Cork are a slicker operation now, capable of breaking quickly and cutting sides open. Over the past month, they have really clicked.

Ironically, they are now at the stage where, similar to Dundalk, their style isn't suited by the horrific Oriel Park surface that functions as the important asterisk in any attempts to build this match up. It does have a tendency to neutralise positive attacking traits.

Dundalk's response to their worst home loss of the Kenny era will be fascinating. After admitting that the Sligo outcome was a 'shocker', striker Dave McMillan looked on the bright side.

"The games are coming so fast that we have a quick chance to redeem ourselves," he asserted. "We can't feel sorry for ourselves. There's no point in that."

"We know that people have been praising us for our good performances so if we have to take some stick after this that's fair enough. We've got to be men about it and the best way to answer the critics is to go and win the game.

"This team is made of good characters and I think we have shown that in the past."

Skipper Stephen O'Donnell spoke along similar lines. "We've been there and we've done it," he stressed. "It's up to us now to raise it. We were in a similar position a couple of years ago. We lost out on top spot going into the last game of the season against Cork and we won it. It's a huge game. There'll be no need to get motivated for it."

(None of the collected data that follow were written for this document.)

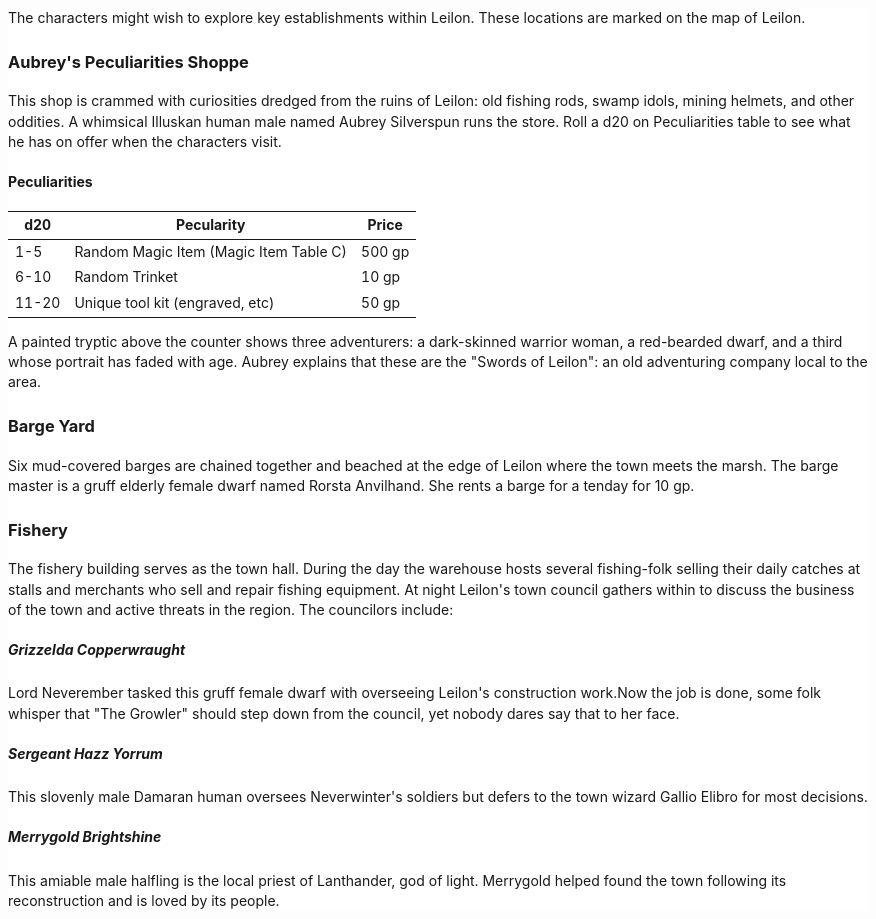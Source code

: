 The characters might wish to explore key establishments within Leilon. These locations are marked on the map of Leilon.

### Aubrey's Peculiarities Shoppe

This shop is crammed with curiosities dredged from the ruins of Leilon: old fishing rods, swamp idols, mining helmets, and other oddities. A whimsical Illuskan human male named Aubrey Silverspun runs the store. Roll a <wc-roll>d20</wc-roll> on Peculiarities table to see what he has on offer when the characters visit.

#### Peculiarities

| <span class="text-center block">d20</span> | Pecularity | Price |
| - | - | - |
| <span class="text-center block">1-5</span> | Random Magic Item (Magic Item Table C) | 500 gp |
| <span class="text-center block">6-10</span> | Random Trinket | 10 gp |
| <span class="text-center block">11-20</span> | Unique tool kit (engraved, etc) | 50 gp |

A painted tryptic above the counter shows three adventurers: a dark-skinned warrior woman, a red-bearded dwarf, and a third whose portrait has faded with age. Aubrey explains that these are the "Swords of Leilon": an old adventuring company local to the area.

### Barge Yard

Six mud-covered barges are chained together and beached at the edge of Leilon where the town meets the marsh. The barge master is a gruff elderly female dwarf named Rorsta Anvilhand. She rents a barge for a tenday for 10 gp.

### Fishery

The fishery building serves as the town hall. During the day the warehouse hosts several fishing-folk selling their daily catches at stalls and merchants who sell and repair fishing equipment. At night Leilon's town council gathers within to discuss the business of the town and active threats in the region. The councilors include:

##### Grizzelda Copperwraught

Lord Neverember tasked this gruff female dwarf with overseeing Leilon's construction work.Now the job is done, some folk whisper that "The Growler" should step down from the council, yet nobody dares say that to her face.

##### Sergeant Hazz Yorrum

This slovenly male Damaran human oversees Neverwinter's soldiers but defers to the town wizard Gallio Elibro for most decisions.

##### Merrygold Brightshine

This amiable male halfling is the local priest of Lanthander, god of light. Merrygold helped found the town following its reconstruction and is loved by its people.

Cork will be pumped up; that's a given with the energy their manager brings to huge matches. And they are driven by the determination to gain respect. After their own struggles against Sligo, Cork fans revelled in Dundalk's weekend nightmare.

A tweet from Cork's official account cheekily asked if anybody had a score update but it was quickly deleted.

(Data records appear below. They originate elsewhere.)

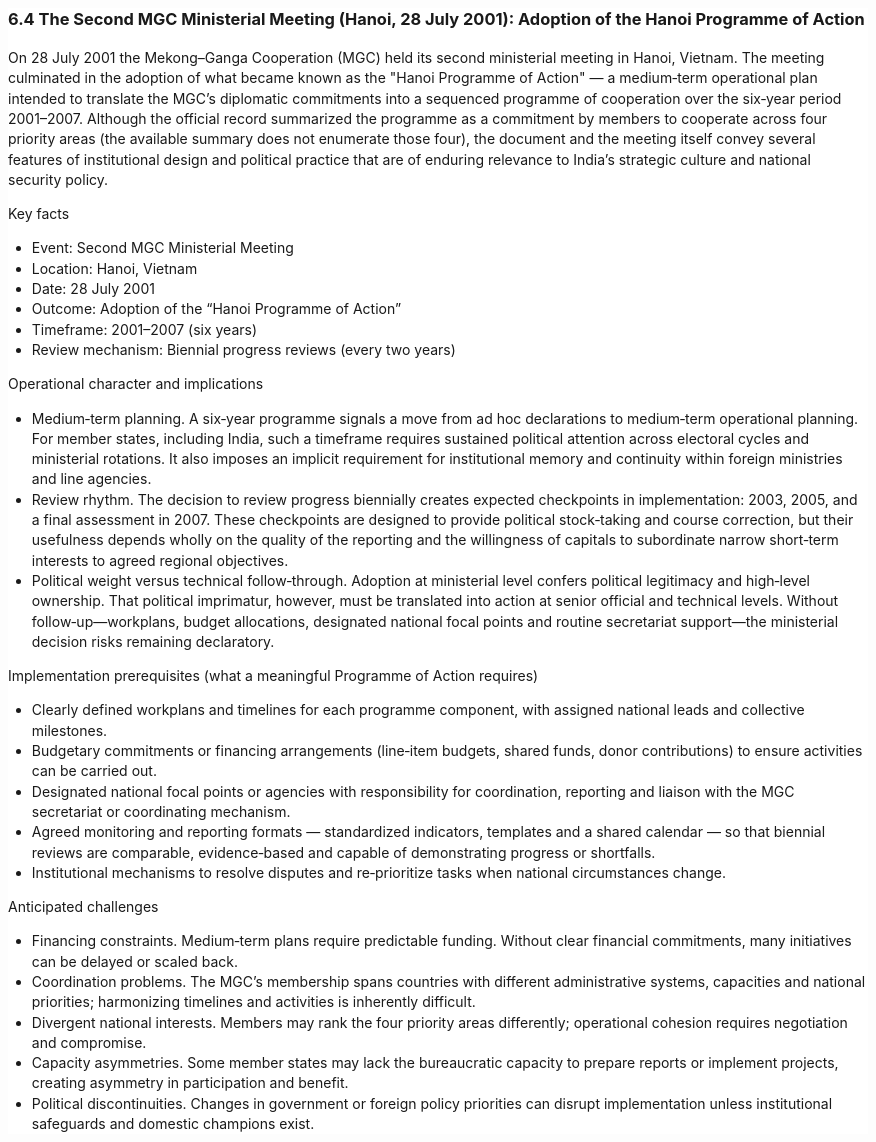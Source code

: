 
### 6.4 The Second MGC Ministerial Meeting (Hanoi, 28 July 2001): Adoption of the Hanoi Programme of Action

On 28 July 2001 the Mekong–Ganga Cooperation (MGC) held its second ministerial meeting in Hanoi, Vietnam. The meeting culminated in the adoption of what became known as the "Hanoi Programme of Action" — a medium‑term operational plan intended to translate the MGC’s diplomatic commitments into a sequenced programme of cooperation over the six‑year period 2001–2007. Although the official record summarized the programme as a commitment by members to cooperate across four priority areas (the available summary does not enumerate those four), the document and the meeting itself convey several features of institutional design and political practice that are of enduring relevance to India’s strategic culture and national security policy.

Key facts
- Event: Second MGC Ministerial Meeting  
- Location: Hanoi, Vietnam  
- Date: 28 July 2001  
- Outcome: Adoption of the “Hanoi Programme of Action”  
- Timeframe: 2001–2007 (six years)  
- Review mechanism: Biennial progress reviews (every two years)

Operational character and implications
- Medium‑term planning. A six‑year programme signals a move from ad hoc declarations to medium‑term operational planning. For member states, including India, such a timeframe requires sustained political attention across electoral cycles and ministerial rotations. It also imposes an implicit requirement for institutional memory and continuity within foreign ministries and line agencies.
- Review rhythm. The decision to review progress biennially creates expected checkpoints in implementation: 2003, 2005, and a final assessment in 2007. These checkpoints are designed to provide political stock‑taking and course correction, but their usefulness depends wholly on the quality of the reporting and the willingness of capitals to subordinate narrow short‑term interests to agreed regional objectives.
- Political weight versus technical follow‑through. Adoption at ministerial level confers political legitimacy and high‑level ownership. That political imprimatur, however, must be translated into action at senior official and technical levels. Without follow‑up—workplans, budget allocations, designated national focal points and routine secretariat support—the ministerial decision risks remaining declaratory.

Implementation prerequisites (what a meaningful Programme of Action requires)
- Clearly defined workplans and timelines for each programme component, with assigned national leads and collective milestones.
- Budgetary commitments or financing arrangements (line‑item budgets, shared funds, donor contributions) to ensure activities can be carried out.
- Designated national focal points or agencies with responsibility for coordination, reporting and liaison with the MGC secretariat or coordinating mechanism.
- Agreed monitoring and reporting formats — standardized indicators, templates and a shared calendar — so that biennial reviews are comparable, evidence‑based and capable of demonstrating progress or shortfalls.
- Institutional mechanisms to resolve disputes and re‑prioritize tasks when national circumstances change.

Anticipated challenges
- Financing constraints. Medium‑term plans require predictable funding. Without clear financial commitments, many initiatives can be delayed or scaled back.
- Coordination problems. The MGC’s membership spans countries with different administrative systems, capacities and national priorities; harmonizing timelines and activities is inherently difficult.
- Divergent national interests. Members may rank the four priority areas differently; operational cohesion requires negotiation and compromise.
- Capacity asymmetries. Some member states may lack the bureaucratic capacity to prepare reports or implement projects, creating asymmetry in participation and benefit.
- Political discontinuities. Changes in government or foreign policy priorities can disrupt implementation unless institutional safeguards and domestic champions exist.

It's all part of the fun and with an FAI Cup final pencilled in for November 6, this burgeoning rivalry has a spark. Both teams have a double in their sights.

"Obviously, we're coming up against the greatest team that's ever played in the League of Ireland - so we're told - but we're still in there," said Caulfield, offering an insight into their dressing room's mindset.

"Dundalk have got all the plaudits and they deserve it with their European run but our run of form, our results, our goalscoring and our clean sheets have been exceptionally good as well."

Cork feel they are worth a bit of hype too. An epic evening lies in store.